• **Prompt**
Starting with the line that has "- use the certificate .crt" in the records below and stopping after the line that has "Frontend (react/Vite/TypeScript)", output every line exactly and nothing else; skip pictures.

• **Given data**
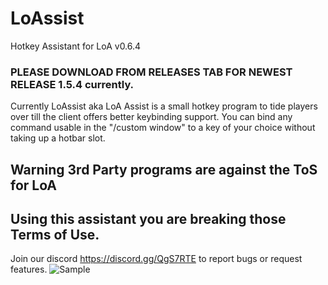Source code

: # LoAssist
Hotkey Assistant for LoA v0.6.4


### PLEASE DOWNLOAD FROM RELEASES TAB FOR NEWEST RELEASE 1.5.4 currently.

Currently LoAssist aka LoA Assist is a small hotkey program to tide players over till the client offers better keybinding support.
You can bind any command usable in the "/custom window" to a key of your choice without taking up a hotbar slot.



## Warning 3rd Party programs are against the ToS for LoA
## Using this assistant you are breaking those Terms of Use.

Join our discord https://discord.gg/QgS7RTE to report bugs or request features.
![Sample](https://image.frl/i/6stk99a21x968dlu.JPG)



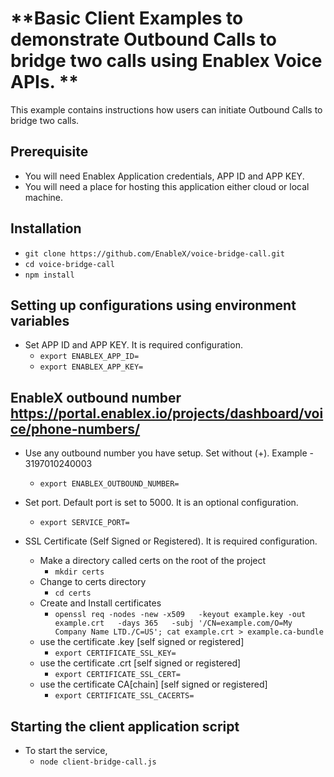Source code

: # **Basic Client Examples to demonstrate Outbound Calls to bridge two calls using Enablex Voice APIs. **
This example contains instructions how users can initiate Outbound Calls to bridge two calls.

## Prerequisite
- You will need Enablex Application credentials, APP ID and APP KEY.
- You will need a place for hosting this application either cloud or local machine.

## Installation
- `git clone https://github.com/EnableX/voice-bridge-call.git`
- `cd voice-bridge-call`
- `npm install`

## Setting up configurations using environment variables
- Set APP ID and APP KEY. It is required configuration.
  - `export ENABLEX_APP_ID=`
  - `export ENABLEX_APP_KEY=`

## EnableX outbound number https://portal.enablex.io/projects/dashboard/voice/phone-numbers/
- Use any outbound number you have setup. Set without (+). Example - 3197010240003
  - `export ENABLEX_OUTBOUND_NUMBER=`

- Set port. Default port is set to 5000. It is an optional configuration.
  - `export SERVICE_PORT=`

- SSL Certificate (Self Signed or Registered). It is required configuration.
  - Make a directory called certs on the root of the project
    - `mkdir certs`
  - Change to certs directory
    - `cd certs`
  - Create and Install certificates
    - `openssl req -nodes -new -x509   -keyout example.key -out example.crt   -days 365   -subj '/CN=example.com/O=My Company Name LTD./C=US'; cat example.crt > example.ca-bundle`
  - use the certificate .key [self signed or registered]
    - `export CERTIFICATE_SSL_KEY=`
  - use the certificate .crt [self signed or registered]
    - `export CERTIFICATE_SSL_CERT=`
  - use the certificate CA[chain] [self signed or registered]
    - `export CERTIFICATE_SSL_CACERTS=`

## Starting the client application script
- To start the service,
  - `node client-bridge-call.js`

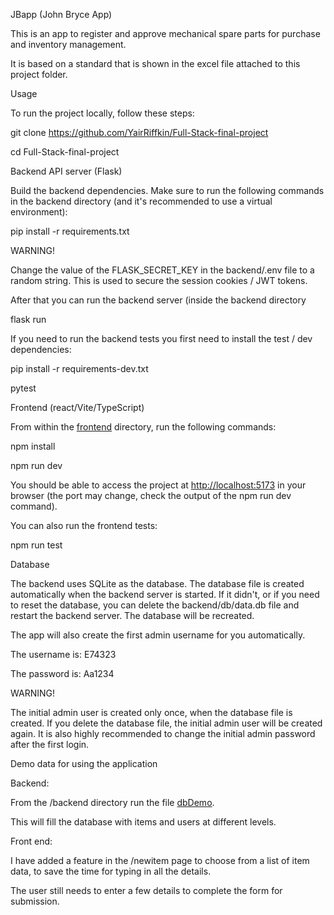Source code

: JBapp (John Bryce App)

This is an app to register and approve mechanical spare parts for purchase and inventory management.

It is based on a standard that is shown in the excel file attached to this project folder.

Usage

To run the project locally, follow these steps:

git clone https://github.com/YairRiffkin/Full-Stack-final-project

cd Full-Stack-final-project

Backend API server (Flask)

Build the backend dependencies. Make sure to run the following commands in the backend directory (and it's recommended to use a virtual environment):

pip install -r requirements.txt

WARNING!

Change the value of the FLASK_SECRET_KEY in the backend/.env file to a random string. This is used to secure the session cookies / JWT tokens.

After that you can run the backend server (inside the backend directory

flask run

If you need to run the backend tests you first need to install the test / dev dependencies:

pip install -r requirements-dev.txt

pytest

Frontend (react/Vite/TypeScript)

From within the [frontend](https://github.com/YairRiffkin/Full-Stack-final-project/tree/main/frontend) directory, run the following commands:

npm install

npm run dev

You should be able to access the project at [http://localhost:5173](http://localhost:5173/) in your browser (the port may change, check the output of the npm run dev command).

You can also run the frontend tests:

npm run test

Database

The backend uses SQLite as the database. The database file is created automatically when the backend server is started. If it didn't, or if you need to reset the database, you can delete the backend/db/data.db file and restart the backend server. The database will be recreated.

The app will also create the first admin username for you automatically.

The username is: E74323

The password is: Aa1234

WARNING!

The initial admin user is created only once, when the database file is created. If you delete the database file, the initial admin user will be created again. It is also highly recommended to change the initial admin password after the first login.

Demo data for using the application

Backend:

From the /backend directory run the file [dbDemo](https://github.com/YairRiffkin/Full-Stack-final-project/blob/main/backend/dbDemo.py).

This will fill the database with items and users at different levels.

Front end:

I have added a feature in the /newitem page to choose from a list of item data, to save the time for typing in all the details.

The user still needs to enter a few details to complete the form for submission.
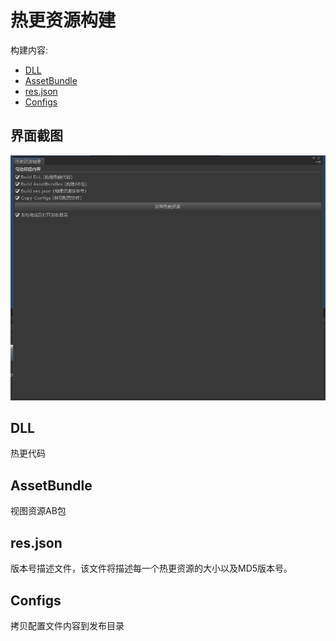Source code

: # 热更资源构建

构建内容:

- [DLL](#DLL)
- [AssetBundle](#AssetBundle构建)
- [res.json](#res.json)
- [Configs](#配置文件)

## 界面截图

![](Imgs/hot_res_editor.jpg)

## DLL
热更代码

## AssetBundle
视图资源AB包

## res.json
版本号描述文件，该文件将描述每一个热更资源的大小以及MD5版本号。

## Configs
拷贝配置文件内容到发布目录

--

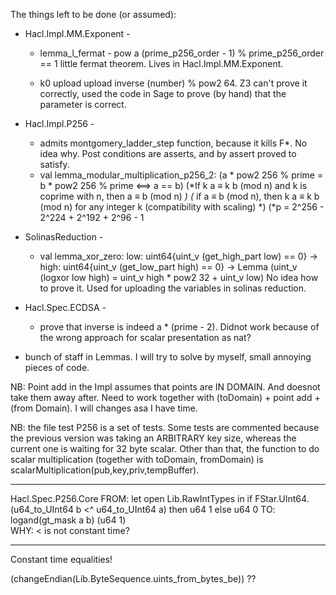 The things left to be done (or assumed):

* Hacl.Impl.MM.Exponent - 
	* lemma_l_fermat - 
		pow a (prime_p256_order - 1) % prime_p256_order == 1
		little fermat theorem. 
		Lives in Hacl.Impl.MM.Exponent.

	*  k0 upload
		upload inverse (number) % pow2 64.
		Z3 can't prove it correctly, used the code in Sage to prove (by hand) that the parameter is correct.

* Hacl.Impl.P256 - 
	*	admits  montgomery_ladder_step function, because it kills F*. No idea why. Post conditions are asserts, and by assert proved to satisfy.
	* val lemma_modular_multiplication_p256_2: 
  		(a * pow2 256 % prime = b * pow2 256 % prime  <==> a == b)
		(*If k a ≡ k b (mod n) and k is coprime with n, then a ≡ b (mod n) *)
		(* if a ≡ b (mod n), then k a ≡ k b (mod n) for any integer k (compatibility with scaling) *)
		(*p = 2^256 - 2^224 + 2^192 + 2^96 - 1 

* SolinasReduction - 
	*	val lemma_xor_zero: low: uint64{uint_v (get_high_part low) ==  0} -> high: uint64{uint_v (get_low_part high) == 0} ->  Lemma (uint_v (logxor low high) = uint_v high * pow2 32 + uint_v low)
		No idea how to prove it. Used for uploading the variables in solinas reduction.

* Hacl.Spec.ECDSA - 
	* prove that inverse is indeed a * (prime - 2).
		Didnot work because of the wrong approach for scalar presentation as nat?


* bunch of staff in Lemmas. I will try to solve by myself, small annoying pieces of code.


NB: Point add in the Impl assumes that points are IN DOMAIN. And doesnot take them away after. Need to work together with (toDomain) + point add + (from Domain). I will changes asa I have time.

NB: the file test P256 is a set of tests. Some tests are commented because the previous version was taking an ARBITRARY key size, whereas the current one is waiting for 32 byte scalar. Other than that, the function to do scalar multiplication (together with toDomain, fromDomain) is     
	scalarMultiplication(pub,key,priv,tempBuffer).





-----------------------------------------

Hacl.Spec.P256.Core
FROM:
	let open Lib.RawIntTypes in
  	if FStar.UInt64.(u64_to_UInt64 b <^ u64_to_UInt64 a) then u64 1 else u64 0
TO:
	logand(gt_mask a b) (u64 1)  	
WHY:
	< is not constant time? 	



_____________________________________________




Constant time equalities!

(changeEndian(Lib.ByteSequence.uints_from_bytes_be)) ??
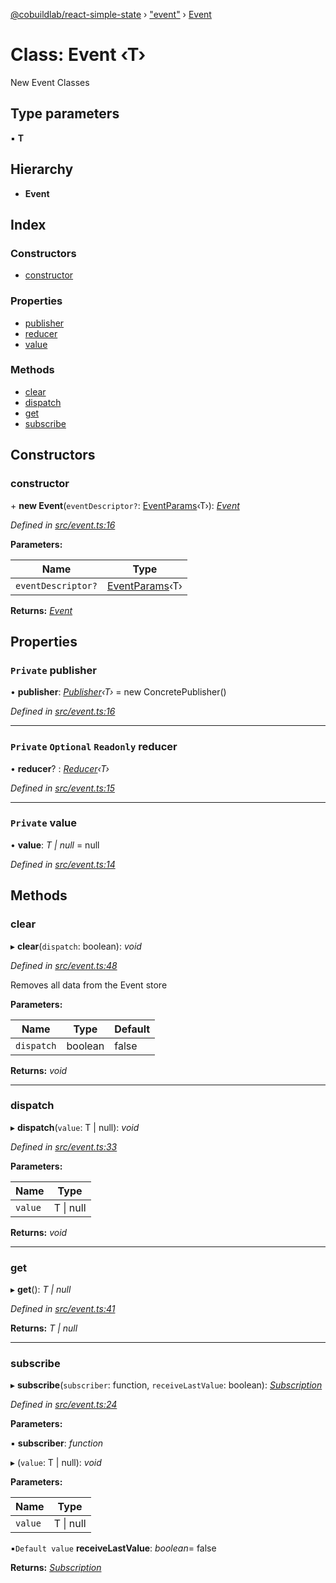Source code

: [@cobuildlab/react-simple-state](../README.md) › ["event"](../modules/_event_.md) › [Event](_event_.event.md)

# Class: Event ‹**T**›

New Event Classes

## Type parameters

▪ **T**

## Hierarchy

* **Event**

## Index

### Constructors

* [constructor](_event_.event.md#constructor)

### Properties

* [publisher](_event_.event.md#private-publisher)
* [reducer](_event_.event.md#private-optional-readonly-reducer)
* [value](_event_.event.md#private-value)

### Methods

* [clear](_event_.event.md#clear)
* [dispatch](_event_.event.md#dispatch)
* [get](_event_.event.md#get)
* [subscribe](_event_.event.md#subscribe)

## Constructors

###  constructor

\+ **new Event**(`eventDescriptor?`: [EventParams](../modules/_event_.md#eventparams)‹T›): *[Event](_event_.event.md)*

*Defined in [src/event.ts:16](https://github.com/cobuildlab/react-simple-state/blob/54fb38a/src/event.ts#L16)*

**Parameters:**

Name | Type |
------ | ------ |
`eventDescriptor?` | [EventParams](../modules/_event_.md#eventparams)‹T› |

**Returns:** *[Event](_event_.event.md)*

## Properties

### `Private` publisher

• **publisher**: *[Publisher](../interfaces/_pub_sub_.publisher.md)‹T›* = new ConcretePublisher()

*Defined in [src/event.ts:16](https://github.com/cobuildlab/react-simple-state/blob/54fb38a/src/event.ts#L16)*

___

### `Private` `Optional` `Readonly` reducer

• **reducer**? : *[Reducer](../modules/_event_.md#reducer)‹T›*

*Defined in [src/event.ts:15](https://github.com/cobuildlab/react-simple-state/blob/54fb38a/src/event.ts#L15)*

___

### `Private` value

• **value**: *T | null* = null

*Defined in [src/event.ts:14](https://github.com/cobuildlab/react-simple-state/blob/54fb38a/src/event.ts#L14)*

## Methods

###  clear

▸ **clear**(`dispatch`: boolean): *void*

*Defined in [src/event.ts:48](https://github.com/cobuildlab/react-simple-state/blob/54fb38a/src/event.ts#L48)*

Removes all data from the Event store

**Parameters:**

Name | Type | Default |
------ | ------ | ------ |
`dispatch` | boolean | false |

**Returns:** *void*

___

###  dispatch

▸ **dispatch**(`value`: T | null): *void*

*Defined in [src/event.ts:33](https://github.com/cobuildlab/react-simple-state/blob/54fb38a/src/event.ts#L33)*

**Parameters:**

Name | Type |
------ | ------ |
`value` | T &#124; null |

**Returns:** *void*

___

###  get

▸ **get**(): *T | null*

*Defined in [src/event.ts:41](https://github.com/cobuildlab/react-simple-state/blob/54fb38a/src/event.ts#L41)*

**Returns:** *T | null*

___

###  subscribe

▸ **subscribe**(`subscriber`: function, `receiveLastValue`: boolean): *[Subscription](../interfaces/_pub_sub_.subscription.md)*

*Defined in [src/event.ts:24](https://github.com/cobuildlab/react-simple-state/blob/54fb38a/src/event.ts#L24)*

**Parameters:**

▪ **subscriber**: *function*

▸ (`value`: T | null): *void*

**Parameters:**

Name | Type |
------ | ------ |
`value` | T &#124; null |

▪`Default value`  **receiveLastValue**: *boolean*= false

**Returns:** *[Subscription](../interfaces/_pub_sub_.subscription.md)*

* * *

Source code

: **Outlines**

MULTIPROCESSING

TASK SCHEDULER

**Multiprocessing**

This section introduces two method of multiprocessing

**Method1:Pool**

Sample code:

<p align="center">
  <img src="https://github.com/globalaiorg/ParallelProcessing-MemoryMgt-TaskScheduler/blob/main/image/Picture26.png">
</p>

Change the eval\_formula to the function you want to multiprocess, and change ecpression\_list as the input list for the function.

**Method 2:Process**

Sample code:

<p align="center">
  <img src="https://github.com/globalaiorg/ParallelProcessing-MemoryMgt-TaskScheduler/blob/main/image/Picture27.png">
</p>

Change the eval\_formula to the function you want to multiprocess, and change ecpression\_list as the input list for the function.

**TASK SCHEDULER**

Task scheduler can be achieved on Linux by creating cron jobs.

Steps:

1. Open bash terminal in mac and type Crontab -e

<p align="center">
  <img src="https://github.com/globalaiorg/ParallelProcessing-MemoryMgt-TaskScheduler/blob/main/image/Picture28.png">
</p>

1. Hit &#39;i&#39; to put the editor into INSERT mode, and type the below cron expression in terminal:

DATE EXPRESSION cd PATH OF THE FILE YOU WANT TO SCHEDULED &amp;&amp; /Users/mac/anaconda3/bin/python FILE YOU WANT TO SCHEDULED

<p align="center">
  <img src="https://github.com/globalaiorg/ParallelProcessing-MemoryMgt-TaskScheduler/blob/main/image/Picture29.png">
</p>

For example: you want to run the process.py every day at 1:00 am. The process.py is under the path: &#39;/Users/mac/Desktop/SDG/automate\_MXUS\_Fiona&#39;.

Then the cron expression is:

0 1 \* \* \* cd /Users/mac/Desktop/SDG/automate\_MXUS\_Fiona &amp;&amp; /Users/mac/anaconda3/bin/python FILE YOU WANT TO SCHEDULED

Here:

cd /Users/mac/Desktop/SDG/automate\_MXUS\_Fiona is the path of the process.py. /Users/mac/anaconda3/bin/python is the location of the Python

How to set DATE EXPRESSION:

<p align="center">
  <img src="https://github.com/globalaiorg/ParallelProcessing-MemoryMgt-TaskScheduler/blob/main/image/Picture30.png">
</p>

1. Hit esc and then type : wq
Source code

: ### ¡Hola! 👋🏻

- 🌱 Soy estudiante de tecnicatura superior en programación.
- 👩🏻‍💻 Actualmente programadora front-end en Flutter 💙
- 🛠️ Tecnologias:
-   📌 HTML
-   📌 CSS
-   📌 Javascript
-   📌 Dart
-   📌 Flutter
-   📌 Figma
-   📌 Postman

• **Response**
  - use the certificate .crt [self signed or registered]
    - `export CERTIFICATE_SSL_CERT=`
  - use the certificate CA[chain] [self signed or registered]
    - `export CERTIFICATE_SSL_CACERTS=`

## Starting the client application script
- To start the service,
  - `node client-bridge-call.js`

Source code

: JBapp (John Bryce App)

This is an app to register and approve mechanical spare parts for purchase and inventory management.

It is based on a standard that is shown in the excel file attached to this project folder.

Usage

To run the project locally, follow these steps:

git clone https://github.com/YairRiffkin/Full-Stack-final-project

cd Full-Stack-final-project

Backend API server (Flask)

Build the backend dependencies. Make sure to run the following commands in the backend directory (and it's recommended to use a virtual environment):

pip install -r requirements.txt

WARNING!

Change the value of the FLASK_SECRET_KEY in the backend/.env file to a random string. This is used to secure the session cookies / JWT tokens.

After that you can run the backend server (inside the backend directory

flask run

If you need to run the backend tests you first need to install the test / dev dependencies:

pip install -r requirements-dev.txt

pytest

Frontend (react/Vite/TypeScript)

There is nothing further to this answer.